### Task inputs
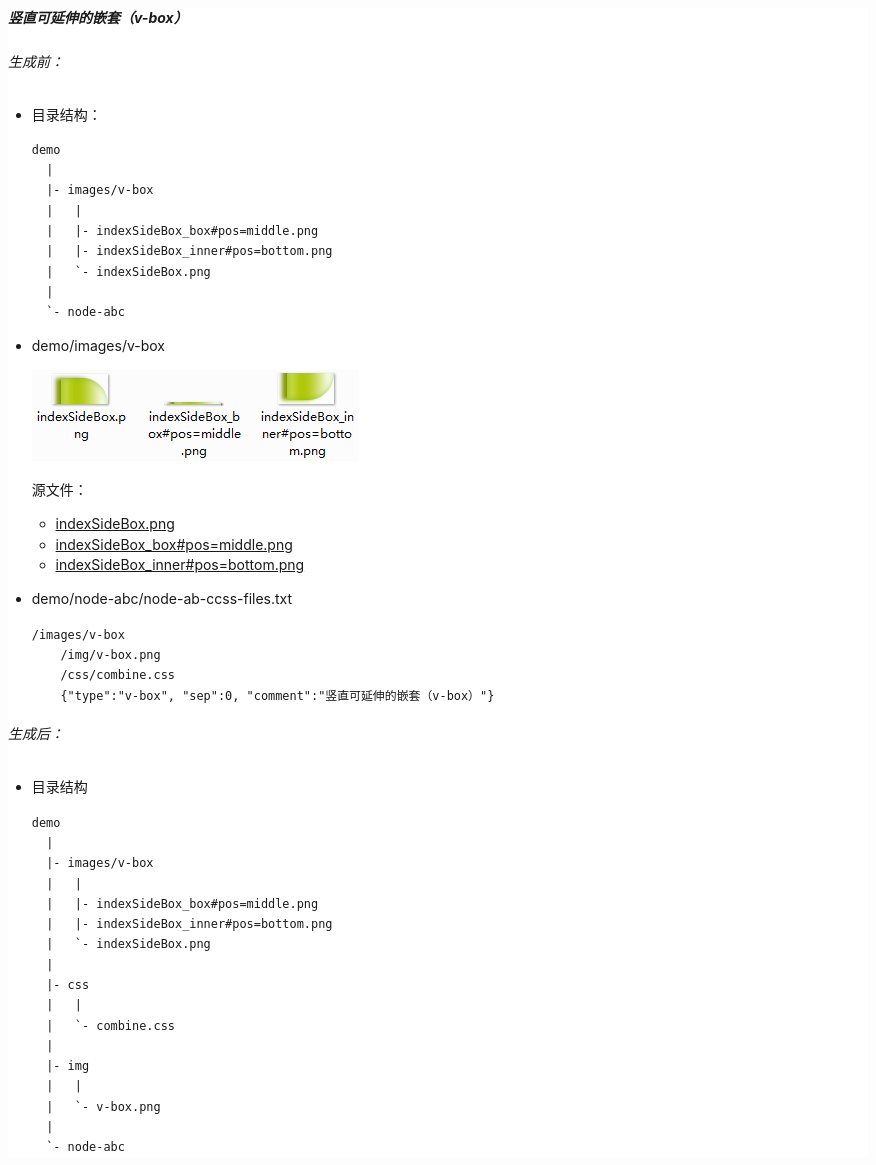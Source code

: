 ##### 竖直可延伸的嵌套（v-box）

###### 生成前：

* 目录结构：

  ```
  demo
    |
    |- images/v-box
    |   |
    |   |- indexSideBox_box#pos=middle.png
    |   |- indexSideBox_inner#pos=bottom.png
    |   `- indexSideBox.png
    |
    `- node-abc
  ```

* demo/images/v-box

  ![合成所需的图片](images/009.png)
  
  源文件：
  * [indexSideBox.png](indexSideBox.png)
  * [indexSideBox_box#pos=middle.png](indexSideBox_box#pos=middle.png)
  * [indexSideBox_inner#pos=bottom.png](indexSideBox_inner#pos=bottom.png)

* demo/node-abc/node-ab-ccss-files.txt

  ```
  /images/v-box
      /img/v-box.png
      /css/combine.css
      {"type":"v-box", "sep":0, "comment":"竖直可延伸的嵌套（v-box）"}
  ```

###### 生成后：

* 目录结构

  ```
  demo
    |
    |- images/v-box
    |   |
    |   |- indexSideBox_box#pos=middle.png
    |   |- indexSideBox_inner#pos=bottom.png
    |   `- indexSideBox.png
    |
    |- css
    |   |
    |   `- combine.css
    |
    |- img
    |   |
    |   `- v-box.png
    |
    `- node-abc
  ```
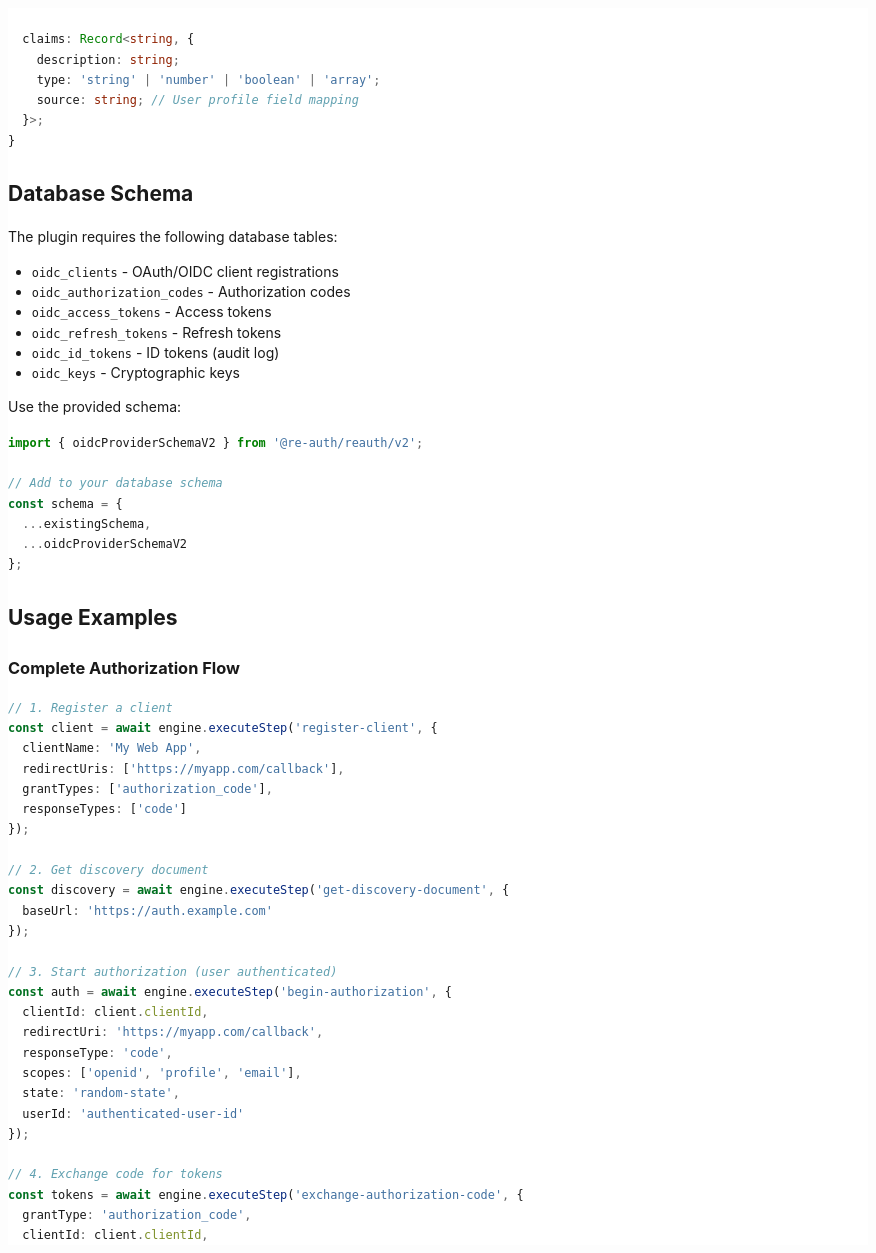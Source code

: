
 ```typescript

  claims: Record<string, {
    description: string;
    type: 'string' | 'number' | 'boolean' | 'array';
    source: string; // User profile field mapping
  }>;
}
```

## Database Schema

The plugin requires the following database tables:

- `oidc_clients` - OAuth/OIDC client registrations
- `oidc_authorization_codes` - Authorization codes
- `oidc_access_tokens` - Access tokens
- `oidc_refresh_tokens` - Refresh tokens  
- `oidc_id_tokens` - ID tokens (audit log)
- `oidc_keys` - Cryptographic keys

Use the provided schema:

```typescript
import { oidcProviderSchemaV2 } from '@re-auth/reauth/v2';

// Add to your database schema
const schema = {
  ...existingSchema,
  ...oidcProviderSchemaV2
};
```

## Usage Examples

### Complete Authorization Flow

```typescript
// 1. Register a client
const client = await engine.executeStep('register-client', {
  clientName: 'My Web App',
  redirectUris: ['https://myapp.com/callback'],
  grantTypes: ['authorization_code'],
  responseTypes: ['code']
});

// 2. Get discovery document
const discovery = await engine.executeStep('get-discovery-document', {
  baseUrl: 'https://auth.example.com'
});

// 3. Start authorization (user authenticated)
const auth = await engine.executeStep('begin-authorization', {
  clientId: client.clientId,
  redirectUri: 'https://myapp.com/callback',
  responseType: 'code',
  scopes: ['openid', 'profile', 'email'],
  state: 'random-state',
  userId: 'authenticated-user-id'
});

// 4. Exchange code for tokens
const tokens = await engine.executeStep('exchange-authorization-code', {
  grantType: 'authorization_code',
  clientId: client.clientId,
```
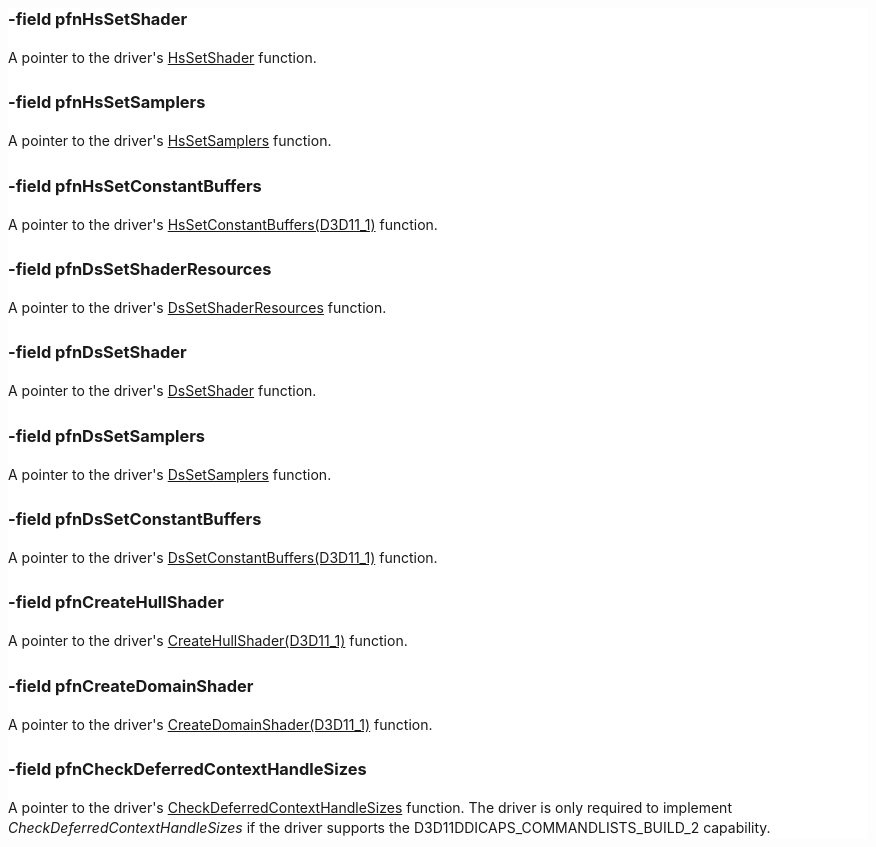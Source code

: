 ### -field pfnHsSetShader

A pointer to the driver's <a href="https://msdn.microsoft.com/ee70f44c-f160-4fd1-971d-9a4f8b9bd906">HsSetShader</a> function.


### -field pfnHsSetSamplers

A pointer to the driver's <a href="https://msdn.microsoft.com/7aeb4bbc-7405-4795-afdd-d20def3c2c9c">HsSetSamplers</a> function.


### -field pfnHsSetConstantBuffers

A pointer to the driver's <a href="https://msdn.microsoft.com/35A2EE73-940B-4CC8-B49D-8FCA48F23369">HsSetConstantBuffers(D3D11_1)</a> function.


### -field pfnDsSetShaderResources

A pointer to the driver's <a href="https://msdn.microsoft.com/4e108415-4259-4382-8971-63c879f079e7">DsSetShaderResources</a> function.


### -field pfnDsSetShader

A pointer to the driver's <a href="https://msdn.microsoft.com/3824f8b1-d3ee-45be-991f-196ef6eec9c3">DsSetShader</a> function.


### -field pfnDsSetSamplers

A pointer to the driver's <a href="https://msdn.microsoft.com/1d398a7f-9f1b-42bc-862f-457ebbd41761">DsSetSamplers</a> function.


### -field pfnDsSetConstantBuffers

A pointer to the driver's <a href="https://msdn.microsoft.com/9D82F689-E68B-4A15-8532-7BF696E84753">DsSetConstantBuffers(D3D11_1)</a> function.


### -field pfnCreateHullShader

A pointer to the driver's <a href="https://msdn.microsoft.com/5461f9d4-5eff-4ff7-9eeb-cf94bc243dba">CreateHullShader(D3D11_1)</a> function.


### -field pfnCreateDomainShader

A pointer to the driver's <a href="https://msdn.microsoft.com/74e6457f-4a99-4b19-9a7e-3ebac5aef48e">CreateDomainShader(D3D11_1)</a> function.


### -field pfnCheckDeferredContextHandleSizes

A pointer to the driver's <a href="https://msdn.microsoft.com/0ddaec86-79e6-4d09-8403-6588b35f8b0f">CheckDeferredContextHandleSizes</a> function. The driver is only required to implement <i>CheckDeferredContextHandleSizes</i> if the driver supports the D3D11DDICAPS_COMMANDLISTS_BUILD_2 capability.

### How to complete this task
Every line in the listing that holds "demo" belongs in the answer.

### Your solution
  demo
* demo/images/v-box
* demo/node-abc/node-ab-ccss-files.txt
  demo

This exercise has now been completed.